Erste EU-Länder – allen voran Slowenien und Polen fordern jedoch bereits, diese Kriterien aufzuweichen, um die Ukraine schneller aufnehmen zu können. Dies hat vermutlich zwei Gründe: Einerseits wollen sie sich weiteren Aggressionen Russlands in den Weg stellen, andererseits ließen ihnen aufgeweichte Maßstäbe mehr Raum für eigene Politik jenseits der Rechtsstaatlichkeit.
Auch wenn die Motivation zu Veränderung in der ukrainischen Bevölkerung so groß sein dürfte, wie in keinem anderem Beitrittskandidatenstaat, sind das große Aufgaben für ein Land, in dem Korruption noch immer zur Tagesordnung gehört. Außerdem bedeutete ein EU-Beitritt die Abgabe bestimmter Souveränitäten. Angesichts eines erstarkende rechten Flügels in dem Land ist es nicht geklärt, ob die Ukraine zukünftig bereit sein wird, Urteile von europäischen Gerichten zu akzeptieren. Polen und Ungarn zeigen, wie rechte Vorstellungen und Nationalverständnisse zu innereuropäischen Konflikten führen können.

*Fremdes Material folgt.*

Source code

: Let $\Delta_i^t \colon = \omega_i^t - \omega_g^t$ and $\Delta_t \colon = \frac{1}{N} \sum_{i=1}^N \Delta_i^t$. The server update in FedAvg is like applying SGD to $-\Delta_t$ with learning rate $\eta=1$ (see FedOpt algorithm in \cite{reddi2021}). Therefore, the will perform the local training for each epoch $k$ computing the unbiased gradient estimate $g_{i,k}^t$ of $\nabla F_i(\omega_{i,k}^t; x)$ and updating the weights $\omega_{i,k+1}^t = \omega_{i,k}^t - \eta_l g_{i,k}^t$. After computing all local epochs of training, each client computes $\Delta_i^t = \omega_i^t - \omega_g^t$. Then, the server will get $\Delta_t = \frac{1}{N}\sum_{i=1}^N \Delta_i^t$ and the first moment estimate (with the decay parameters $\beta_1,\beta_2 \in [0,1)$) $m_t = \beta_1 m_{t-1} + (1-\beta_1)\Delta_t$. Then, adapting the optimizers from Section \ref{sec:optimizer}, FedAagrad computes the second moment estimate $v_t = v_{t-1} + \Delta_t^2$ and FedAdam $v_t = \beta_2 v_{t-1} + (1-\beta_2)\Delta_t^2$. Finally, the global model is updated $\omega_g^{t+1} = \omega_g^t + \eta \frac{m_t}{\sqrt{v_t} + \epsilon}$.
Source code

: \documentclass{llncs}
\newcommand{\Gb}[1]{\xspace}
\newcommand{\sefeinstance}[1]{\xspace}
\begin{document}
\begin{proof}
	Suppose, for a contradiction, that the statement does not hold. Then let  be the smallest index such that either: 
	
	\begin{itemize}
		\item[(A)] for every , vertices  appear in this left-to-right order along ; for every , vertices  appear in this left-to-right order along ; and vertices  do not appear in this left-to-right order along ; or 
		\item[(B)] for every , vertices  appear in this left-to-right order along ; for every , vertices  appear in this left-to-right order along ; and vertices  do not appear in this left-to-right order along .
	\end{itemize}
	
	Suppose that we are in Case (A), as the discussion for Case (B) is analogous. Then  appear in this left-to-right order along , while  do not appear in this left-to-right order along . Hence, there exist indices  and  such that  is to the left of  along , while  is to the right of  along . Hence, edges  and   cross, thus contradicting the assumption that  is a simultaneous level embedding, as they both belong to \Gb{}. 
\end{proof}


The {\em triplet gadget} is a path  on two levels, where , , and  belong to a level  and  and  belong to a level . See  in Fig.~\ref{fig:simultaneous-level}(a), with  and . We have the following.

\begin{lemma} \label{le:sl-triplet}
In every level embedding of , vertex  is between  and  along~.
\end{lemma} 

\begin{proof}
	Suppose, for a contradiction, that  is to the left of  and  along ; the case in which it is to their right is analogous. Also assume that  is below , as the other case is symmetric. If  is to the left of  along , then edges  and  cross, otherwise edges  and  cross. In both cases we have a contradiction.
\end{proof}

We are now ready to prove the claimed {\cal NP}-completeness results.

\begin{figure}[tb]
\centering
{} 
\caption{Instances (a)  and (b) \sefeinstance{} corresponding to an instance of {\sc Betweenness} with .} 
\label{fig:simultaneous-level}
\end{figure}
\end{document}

Ohne Zweifel würde ein Beitritt der Ukraine mit ihren 42 Millionen Einwohnern die Europäische Union verändern. Die Ostflanke des Bündnisses würde deutlich gestärkt, die seit dem Brexit ohnehin geschwächte Koalition der klassischen Industrienationen Frankreich, Deutschland und Italien würde weiter an Einfluss verlieren. Vor allem auch deshalb, weil neben der Ukraine auch Albanien, Moldau, Montenegro, Nordmazedonien, Serbien und die Türkei auf der Liste der Beitrittskandidaten stehen. Außer Moldau warten diese Länder bereits sehr lange auf einen Beitritt, erfüllen die Bedingungen zum Teil sogar. Mit Ausnahme von der Türkei, mit denen Verhandlungen mittlerweile aufgrund der immer weiter sinkenden Rechtsstaatlichkeit abgebrochen wurden, haben diese Länder den Anspruch, vor oder mit der Ukraine in die EU aufgenommen zu werden. Sie alle liegen in Osteuropa und würden das Ungleichgewicht in der Europäischen Union weiter ausbauen.
Ein Eilverfahren, wie Präsident Wolodymyr Selenskyj es sich gewünscht hatte, wird es für die Ukraine nicht geben. Zu groß ist das sicherheitspolitische Risiko. Doch langfristig sieht derzeit alles danach aus, als würde die Ukraine ungefähr zum Wechsel des Jahrzehnts tatsächlich EU-Mitglied werden können. Auf dem Weg dahin wird sich die Ukraine verändern müssen. Und auch die Europäische Union muss aufpassen, dass sie ihre Grundsätze dabei nicht noch weiter überwirft und damit die europäische Grundidee aufgibt. In jedem Fall wird Europa größer werden.